## Extracted data:
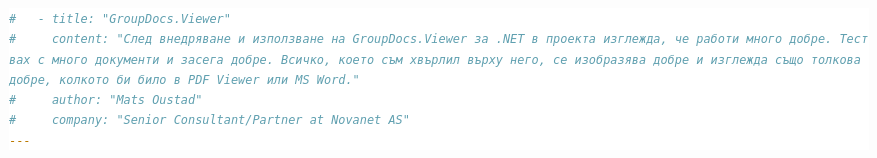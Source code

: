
 ```yaml
#   - title: "GroupDocs.Viewer"
#     content: "След внедряване и използване на GroupDocs.Viewer за .NET в проекта изглежда, че работи много добре. Тествах с много документи и засега добре. Всичко, което съм хвърлил върху него, се изобразява добре и изглежда също толкова добре, колкото би било в PDF Viewer или MS Word."
#     author: "Mats Oustad"
#     company: "Senior Consultant/Partner at Novanet AS"
---
```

## Task details:
In the material above, find each line that contains the word "Viewer", and select it.

## Final answer:
#   - title: "GroupDocs.Viewer"
#     content: "След внедряване и използване на GroupDocs.Viewer за .NET в проекта изглежда, че работи много добре. Тествах с много документи и засега добре. Всичко, което съм хвърлил върху него, се изобразява добре и изглежда също толкова добре, колкото би било в PDF Viewer или MS Word."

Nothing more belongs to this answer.